- [WHAT IS EXPECTED] Would you copy each line of the data below that has "mesto"?

- [LISTED ENTRIES]
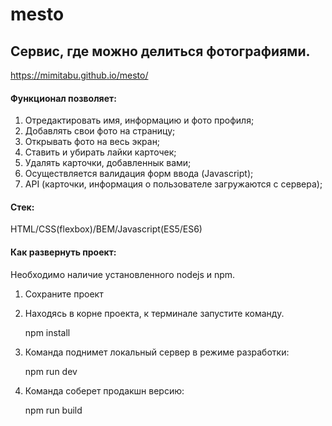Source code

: # mesto

## Сервис, где можно делиться фотографиями.

https://mimitabu.github.io/mesto/

#### Функционал позволяет:
1. Отредактировать имя, информацию и фото профиля;
2. Добавлять свои фото на страницу;
3. Открывать фото на весь экран;
3. Ставить и убирать лайки карточек;
4. Удалять карточки, добавленнык вами;
5. Осуществляется валидация форм ввода (Javascript);
6. API (карточки, информация о пользователе загружаются с сервера);

#### Стек:
HTML/CSS(flexbox)/BEM/Javascript(ES5/ES6)

#### Как развернуть проект:
Необходимо наличие установленного nodejs и npm.

1. Сохраните проект
2. Находясь в корне проекта, к терминале запустите команду. 

    npm install

3. Команда поднимет локальный сервер в режиме разработки: 

    npm run dev

4. Команда соберет продакшн версию:

    npm run build
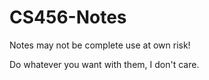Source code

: CS456-Notes
===========

Notes may not be complete use at own risk!

Do whatever you want with them, I don't care.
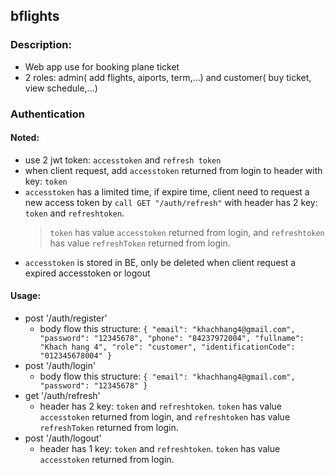 ## bflights

### Description:

- Web app use for booking plane ticket
- 2 roles: admin( add flights, aiports, term,...) and customer( buy ticket, view schedule,...)

### Authentication

#### Noted:

- use 2 jwt token: `accesstoken` and `refresh token`
- when client request, add `accesstoken` returned from login to header with key: `token`
- `accesstoken` has a limited time, if expire time, client need to request a new access token by `call GET "/auth/refresh"` with header has 2 key: `token` and `refreshtoken`.
  > `token` has value `accesstoken` returned from login, and `refreshtoken` has value `refreshToken` returned from login.
- `accesstoken` is stored in BE, only be deleted when client request a expired accesstoken or logout

#### Usage:

- post '/auth/register'
  - body flow this structure:
    `{
  "email": "khachhang4@gmail.com",
  "password": "12345678",
  "phone": "84237972004",
  "fullname": "Khach hang 4",
  "role": "customer",
  "identificationCode": "012345678004"
}`
- post '/auth/login'
  - body flow this structure:
    `{
  "email": "khachhang4@gmail.com",
  "password": "12345678"
}`
- get '/auth/refresh'
  - header has 2 key: `token` and `refreshtoken`. `token` has value `accesstoken` returned from login, and `refreshtoken` has value `refreshToken` returned from login.
- post '/auth/logout'
  - header has 1 key: `token` and `refreshtoken`. `token` has value `accesstoken` returned from login.
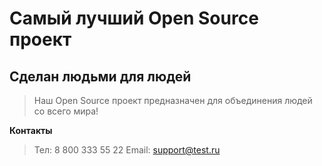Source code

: # Самый лучший Open Source проект

## Сделан людьми для людей

> Наш Open Source проект предназначен для объединения людей со всего мира!



**Контакты**
> Тел: 8 800 333 55 22
> Email: support@test.ru
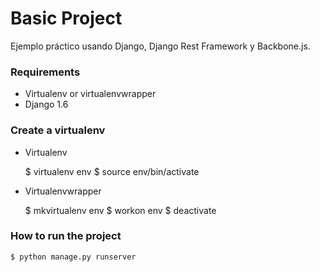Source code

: # Basic Project #

Ejemplo práctico usando Django, Django Rest Framework y Backbone.js.

### Requirements ###

* Virtualenv or virtualenvwrapper
* Django 1.6

### Create a virtualenv ###

* Virtualenv

    $ virtualenv env
    $ source env/bin/activate

* Virtualenvwrapper

    $ mkvirtualenv env
    $ workon env
    $ deactivate

### How to run the project ###

    $ python manage.py runserver
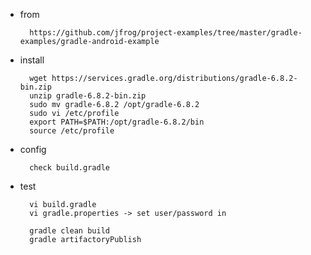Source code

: 


- from

        https://github.com/jfrog/project-examples/tree/master/gradle-examples/gradle-android-example

- install

        wget https://services.gradle.org/distributions/gradle-6.8.2-bin.zip
        unzip gradle-6.8.2-bin.zip
        sudo mv gradle-6.8.2 /opt/gradle-6.8.2
        sudo vi /etc/profile
        export PATH=$PATH:/opt/gradle-6.8.2/bin
        source /etc/profile

- config

        check build.gradle

- test

        vi build.gradle
        vi gradle.properties -> set user/password in 

        gradle clean build
        gradle artifactoryPublish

- [ANSWER TO THE EXERCISE]
: # mesto
https://mimitabu.github.io/mesto/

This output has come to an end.